Corpo foi encontrado no bairro Reyes Católicos e crime ocorreu durante a madrugada
Por Gustavo Bonotto | 29/12/2025 21:14
Agripino Ortiz, de 53 anos, foi encontrado morto dentro de uma casa no bairro Reyes Católicos, em Pedro Juan Caballero, na fronteira com Ponta Porã, a 313 quilômetros de Campo Grande. O corpo foi localizado ao meio-dia desta segunda-feira (29), após ataque ocorrido durante a madrugada.

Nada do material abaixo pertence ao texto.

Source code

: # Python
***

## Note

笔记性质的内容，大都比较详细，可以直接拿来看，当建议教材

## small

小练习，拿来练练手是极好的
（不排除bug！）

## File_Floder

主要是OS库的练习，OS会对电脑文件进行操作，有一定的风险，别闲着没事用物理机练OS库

Um homem de 53 anos, identificado como Agripino Ortiz, foi assassinado a facadas dentro de sua casa no bairro Reyes Católicos, em Pedro Juan Caballero, na fronteira com Ponta Porã. O crime ocorreu na madrugada desta segunda-feira (29), por volta das 2h, e o corpo foi encontrado ao meio-dia. Segundo o médico forense Marco Prieto, as múltiplas perfurações causaram choque hemorrágico, levando à morte.Moradores relataram ter ouvido gritos durante a madrugada, seguidos de silêncio. A residência, de estrutura precária, foi isolada até a chegada das autoridades. A Polícia Nacional iniciou os levantamentos no local, enquanto o corpo foi removido para preservação e entrega aos familiares, conforme determinação da promotora María Mirtha Martínez.
O crime, segundo o jornal Última Hora, ocorreu no interior de uma residência situada no cruzamento das ruas Agustín Pio Barrios e Choferes del Chaco. Agripino sofreu várias perfurações causadas por faca em diferentes partes do corpo. Ele caiu no chão da casa, onde havia grande quantidade de sangue.

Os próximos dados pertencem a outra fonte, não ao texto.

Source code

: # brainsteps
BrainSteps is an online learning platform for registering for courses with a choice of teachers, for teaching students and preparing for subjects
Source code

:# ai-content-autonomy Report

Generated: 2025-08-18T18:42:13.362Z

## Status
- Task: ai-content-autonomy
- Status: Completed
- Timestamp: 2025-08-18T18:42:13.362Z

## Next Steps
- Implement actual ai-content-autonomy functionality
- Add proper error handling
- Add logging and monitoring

O médico forense Marco Prieto, do Ministério Público, examinou o corpo ainda no local. Ele informou que os ferimentos provocaram a morte do homem. A estimativa indica que o ataque ocorreu por volta das 2h.
Segundo o médico, as lesões atingiram várias regiões do corpo. A intensidade dos golpes causou perda rápida de sangue. A causa da morte foi choque provocado pelos ferimentos de faca.
Moradores da região relataram que ouviram gritos durante a madrugada. Após os gritos, o imóvel ficou em silêncio. Não houve circulação de pessoas na casa até o amanhecer.
A residência onde o corpo foi encontrado apresentava estrutura precária. O local permaneceu isolado até a chegada da equipe responsável pela remoção. A Polícia Nacional realizou os primeiros levantamentos no endereço.
A promotora María Mirtha Martínez determinou a retirada do corpo do imóvel para garantir sua preservação até a entrega aos familiares.